One range is to be output from the listing below, exactly as written: the line with "- Commands marked" to the line with "previous Code snapshot", both kept.

EXERCISE INPUT Start Marker

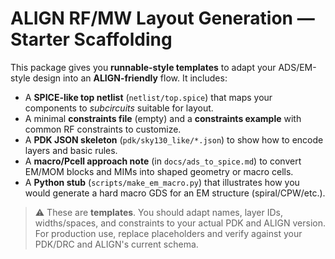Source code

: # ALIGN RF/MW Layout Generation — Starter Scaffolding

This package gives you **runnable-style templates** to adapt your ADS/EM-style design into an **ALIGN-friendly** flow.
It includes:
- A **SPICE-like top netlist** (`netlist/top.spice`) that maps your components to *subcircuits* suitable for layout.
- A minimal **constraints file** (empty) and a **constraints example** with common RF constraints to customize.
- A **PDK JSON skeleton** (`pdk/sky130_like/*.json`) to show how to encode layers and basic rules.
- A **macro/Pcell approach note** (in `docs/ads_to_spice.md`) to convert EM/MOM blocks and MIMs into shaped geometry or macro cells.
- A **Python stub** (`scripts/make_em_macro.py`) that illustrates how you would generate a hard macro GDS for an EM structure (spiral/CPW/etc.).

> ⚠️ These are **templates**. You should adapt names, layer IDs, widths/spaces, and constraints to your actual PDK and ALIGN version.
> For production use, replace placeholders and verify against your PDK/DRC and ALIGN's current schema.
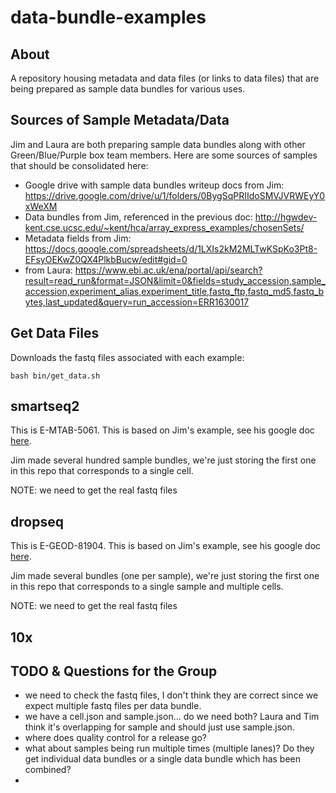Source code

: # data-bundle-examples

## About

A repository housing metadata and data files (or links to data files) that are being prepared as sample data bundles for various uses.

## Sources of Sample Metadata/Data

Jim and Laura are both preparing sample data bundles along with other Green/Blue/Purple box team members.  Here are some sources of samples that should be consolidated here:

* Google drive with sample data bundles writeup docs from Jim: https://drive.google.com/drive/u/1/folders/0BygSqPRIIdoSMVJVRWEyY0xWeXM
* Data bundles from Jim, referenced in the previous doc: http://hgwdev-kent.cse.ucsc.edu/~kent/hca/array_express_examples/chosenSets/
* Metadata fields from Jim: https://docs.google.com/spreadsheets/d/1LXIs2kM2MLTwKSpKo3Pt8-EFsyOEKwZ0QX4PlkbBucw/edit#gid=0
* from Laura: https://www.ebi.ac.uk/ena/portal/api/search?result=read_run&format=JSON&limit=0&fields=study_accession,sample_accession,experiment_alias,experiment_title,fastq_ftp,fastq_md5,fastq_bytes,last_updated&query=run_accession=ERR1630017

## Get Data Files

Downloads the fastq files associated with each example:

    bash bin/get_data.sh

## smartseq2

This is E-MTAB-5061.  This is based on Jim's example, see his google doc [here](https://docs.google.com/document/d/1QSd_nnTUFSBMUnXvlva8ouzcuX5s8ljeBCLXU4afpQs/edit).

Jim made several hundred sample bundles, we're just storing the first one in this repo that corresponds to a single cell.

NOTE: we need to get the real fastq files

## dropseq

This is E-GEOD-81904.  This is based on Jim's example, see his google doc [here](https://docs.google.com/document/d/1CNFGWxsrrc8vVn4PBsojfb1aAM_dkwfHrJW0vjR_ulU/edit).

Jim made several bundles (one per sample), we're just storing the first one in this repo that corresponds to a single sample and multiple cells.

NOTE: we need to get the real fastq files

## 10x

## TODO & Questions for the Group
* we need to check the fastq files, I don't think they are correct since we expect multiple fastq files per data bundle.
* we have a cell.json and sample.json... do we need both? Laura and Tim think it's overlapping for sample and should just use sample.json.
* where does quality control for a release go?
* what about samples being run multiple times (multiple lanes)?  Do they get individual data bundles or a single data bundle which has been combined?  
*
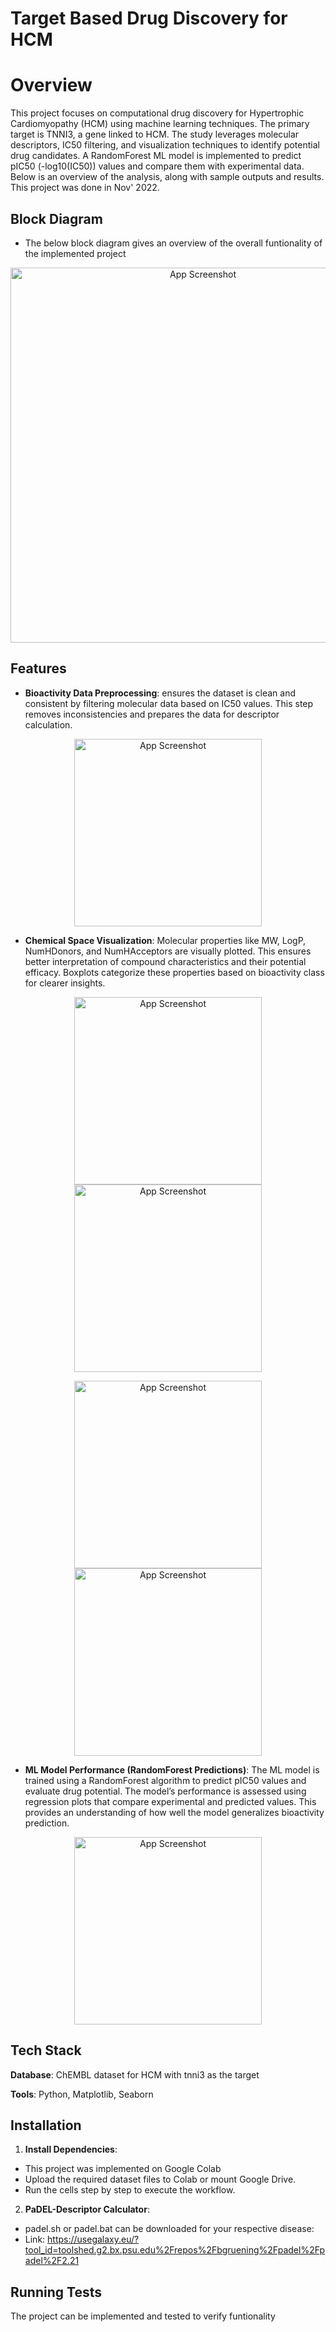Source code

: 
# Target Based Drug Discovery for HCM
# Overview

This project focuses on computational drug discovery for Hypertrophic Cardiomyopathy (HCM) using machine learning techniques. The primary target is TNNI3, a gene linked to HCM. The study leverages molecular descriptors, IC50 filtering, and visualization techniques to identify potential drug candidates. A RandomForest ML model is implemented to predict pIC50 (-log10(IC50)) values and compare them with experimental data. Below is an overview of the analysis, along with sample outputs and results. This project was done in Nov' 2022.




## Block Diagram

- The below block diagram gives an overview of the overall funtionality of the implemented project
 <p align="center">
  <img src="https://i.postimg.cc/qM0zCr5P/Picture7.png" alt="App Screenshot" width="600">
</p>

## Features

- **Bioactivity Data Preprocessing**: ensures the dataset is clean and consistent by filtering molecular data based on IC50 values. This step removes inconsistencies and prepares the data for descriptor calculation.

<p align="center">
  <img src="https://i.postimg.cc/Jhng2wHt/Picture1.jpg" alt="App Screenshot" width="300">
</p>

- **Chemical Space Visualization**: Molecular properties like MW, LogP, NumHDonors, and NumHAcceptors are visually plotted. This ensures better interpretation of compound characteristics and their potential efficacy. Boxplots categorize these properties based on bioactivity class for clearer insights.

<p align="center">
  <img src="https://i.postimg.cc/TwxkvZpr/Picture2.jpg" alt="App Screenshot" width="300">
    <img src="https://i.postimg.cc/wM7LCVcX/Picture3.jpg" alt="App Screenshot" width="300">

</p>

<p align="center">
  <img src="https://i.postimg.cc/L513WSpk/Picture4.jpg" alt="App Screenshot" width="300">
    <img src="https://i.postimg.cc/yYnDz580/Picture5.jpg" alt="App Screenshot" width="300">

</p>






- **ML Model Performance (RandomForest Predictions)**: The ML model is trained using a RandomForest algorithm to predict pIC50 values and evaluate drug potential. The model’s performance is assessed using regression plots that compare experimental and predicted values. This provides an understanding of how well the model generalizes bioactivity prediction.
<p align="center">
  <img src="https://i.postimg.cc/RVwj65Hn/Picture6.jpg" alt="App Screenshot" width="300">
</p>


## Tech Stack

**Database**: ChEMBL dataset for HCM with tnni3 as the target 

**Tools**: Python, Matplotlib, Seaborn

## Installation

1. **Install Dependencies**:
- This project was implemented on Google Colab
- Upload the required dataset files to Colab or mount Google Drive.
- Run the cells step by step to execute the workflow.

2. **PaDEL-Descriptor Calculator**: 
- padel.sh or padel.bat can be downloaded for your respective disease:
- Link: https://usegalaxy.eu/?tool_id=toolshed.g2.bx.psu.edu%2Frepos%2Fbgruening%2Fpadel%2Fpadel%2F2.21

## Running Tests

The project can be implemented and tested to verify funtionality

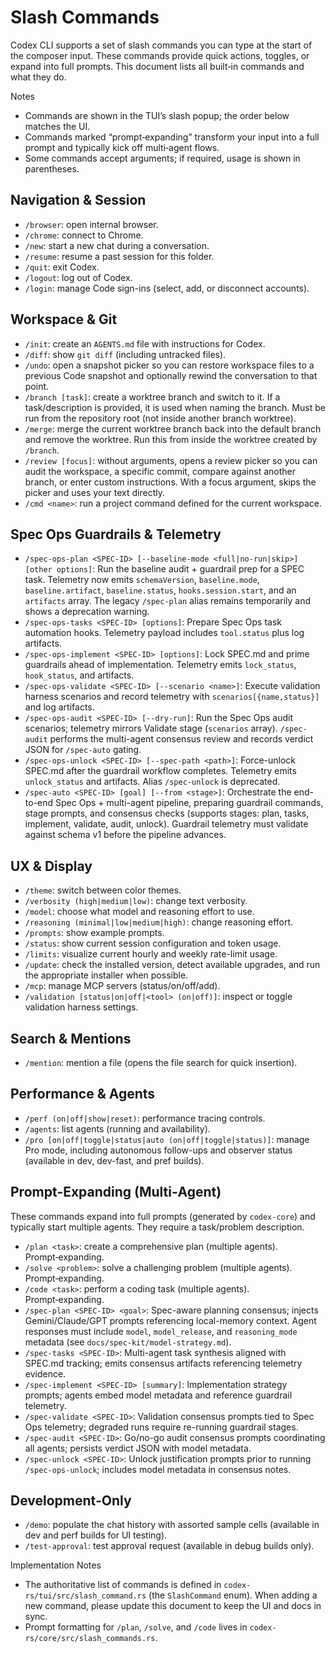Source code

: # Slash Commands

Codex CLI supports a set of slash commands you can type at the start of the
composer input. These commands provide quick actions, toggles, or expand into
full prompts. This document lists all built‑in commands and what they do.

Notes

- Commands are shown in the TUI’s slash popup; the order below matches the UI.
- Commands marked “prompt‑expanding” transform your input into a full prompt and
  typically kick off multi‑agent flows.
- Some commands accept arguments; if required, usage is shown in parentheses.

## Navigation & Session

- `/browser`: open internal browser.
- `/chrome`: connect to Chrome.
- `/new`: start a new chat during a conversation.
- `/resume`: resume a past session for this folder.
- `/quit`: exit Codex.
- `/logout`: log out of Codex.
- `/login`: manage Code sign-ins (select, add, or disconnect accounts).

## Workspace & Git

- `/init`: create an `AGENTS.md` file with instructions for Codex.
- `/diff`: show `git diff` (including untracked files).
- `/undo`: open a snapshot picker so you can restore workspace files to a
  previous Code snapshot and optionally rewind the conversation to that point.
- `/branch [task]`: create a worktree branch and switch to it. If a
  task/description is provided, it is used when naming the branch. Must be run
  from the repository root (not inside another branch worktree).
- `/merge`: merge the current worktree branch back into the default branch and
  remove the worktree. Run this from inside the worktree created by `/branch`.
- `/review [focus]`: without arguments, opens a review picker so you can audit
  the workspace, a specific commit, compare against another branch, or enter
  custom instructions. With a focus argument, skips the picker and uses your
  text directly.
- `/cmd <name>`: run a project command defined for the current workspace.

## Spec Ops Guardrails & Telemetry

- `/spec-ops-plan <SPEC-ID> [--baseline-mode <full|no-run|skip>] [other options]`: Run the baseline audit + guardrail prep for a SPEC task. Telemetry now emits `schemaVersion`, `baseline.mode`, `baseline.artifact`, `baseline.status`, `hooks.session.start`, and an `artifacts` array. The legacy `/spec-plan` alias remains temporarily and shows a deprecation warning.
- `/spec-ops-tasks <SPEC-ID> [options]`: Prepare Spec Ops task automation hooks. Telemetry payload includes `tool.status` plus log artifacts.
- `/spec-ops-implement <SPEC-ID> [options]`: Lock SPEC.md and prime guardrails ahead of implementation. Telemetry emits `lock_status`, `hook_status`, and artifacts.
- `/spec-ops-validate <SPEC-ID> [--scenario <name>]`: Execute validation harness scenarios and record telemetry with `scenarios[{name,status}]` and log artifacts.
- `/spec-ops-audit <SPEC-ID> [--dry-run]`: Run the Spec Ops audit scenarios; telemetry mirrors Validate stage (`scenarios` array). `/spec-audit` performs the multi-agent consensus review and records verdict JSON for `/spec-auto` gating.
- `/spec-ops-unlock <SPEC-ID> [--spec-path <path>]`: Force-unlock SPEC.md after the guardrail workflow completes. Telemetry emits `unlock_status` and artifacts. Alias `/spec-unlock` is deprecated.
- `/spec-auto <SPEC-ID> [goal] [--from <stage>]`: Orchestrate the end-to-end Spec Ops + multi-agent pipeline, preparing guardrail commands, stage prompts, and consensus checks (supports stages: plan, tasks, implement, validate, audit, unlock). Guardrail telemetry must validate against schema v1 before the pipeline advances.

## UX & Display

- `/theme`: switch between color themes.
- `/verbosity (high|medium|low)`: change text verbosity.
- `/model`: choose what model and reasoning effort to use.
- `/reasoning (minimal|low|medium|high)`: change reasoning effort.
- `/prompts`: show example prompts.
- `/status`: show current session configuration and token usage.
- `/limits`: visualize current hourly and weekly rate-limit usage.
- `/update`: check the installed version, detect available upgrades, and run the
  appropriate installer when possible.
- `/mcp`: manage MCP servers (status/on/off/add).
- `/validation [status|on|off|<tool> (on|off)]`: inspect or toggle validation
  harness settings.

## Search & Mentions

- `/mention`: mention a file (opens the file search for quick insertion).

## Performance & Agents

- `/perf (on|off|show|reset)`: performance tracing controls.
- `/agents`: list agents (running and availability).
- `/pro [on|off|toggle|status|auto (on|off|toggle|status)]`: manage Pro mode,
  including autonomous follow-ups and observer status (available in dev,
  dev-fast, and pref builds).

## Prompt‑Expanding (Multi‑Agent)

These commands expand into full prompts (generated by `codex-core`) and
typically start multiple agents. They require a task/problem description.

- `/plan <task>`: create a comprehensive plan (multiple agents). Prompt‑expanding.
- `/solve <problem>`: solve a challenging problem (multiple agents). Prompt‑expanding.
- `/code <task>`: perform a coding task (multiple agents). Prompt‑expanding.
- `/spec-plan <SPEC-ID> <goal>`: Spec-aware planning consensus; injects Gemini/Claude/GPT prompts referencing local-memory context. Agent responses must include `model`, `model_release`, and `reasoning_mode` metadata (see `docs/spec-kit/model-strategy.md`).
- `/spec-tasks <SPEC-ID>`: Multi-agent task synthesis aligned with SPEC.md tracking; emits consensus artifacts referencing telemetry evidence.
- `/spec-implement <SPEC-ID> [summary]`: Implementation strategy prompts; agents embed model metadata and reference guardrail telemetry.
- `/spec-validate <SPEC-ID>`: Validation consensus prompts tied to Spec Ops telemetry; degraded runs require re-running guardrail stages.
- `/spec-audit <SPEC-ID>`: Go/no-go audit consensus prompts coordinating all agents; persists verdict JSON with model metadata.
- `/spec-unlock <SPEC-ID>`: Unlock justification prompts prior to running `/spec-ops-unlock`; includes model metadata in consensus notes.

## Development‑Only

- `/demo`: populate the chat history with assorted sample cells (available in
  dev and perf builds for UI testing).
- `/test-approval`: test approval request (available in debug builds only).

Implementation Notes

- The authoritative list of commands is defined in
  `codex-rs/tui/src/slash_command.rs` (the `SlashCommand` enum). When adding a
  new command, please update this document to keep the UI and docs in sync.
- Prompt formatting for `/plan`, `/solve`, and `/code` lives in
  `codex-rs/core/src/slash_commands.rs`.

EXERCISE INPUT End Marker

WRITTEN SOLUTION:
- Commands marked “prompt‑expanding” transform your input into a full prompt and
  typically kick off multi‑agent flows.
- Some commands accept arguments; if required, usage is shown in parentheses.

## Navigation & Session

- `/browser`: open internal browser.
- `/chrome`: connect to Chrome.
- `/new`: start a new chat during a conversation.
- `/resume`: resume a past session for this folder.
- `/quit`: exit Codex.
- `/logout`: log out of Codex.
- `/login`: manage Code sign-ins (select, add, or disconnect accounts).

## Workspace & Git

- `/init`: create an `AGENTS.md` file with instructions for Codex.
- `/diff`: show `git diff` (including untracked files).
- `/undo`: open a snapshot picker so you can restore workspace files to a
  previous Code snapshot and optionally rewind the conversation to that point.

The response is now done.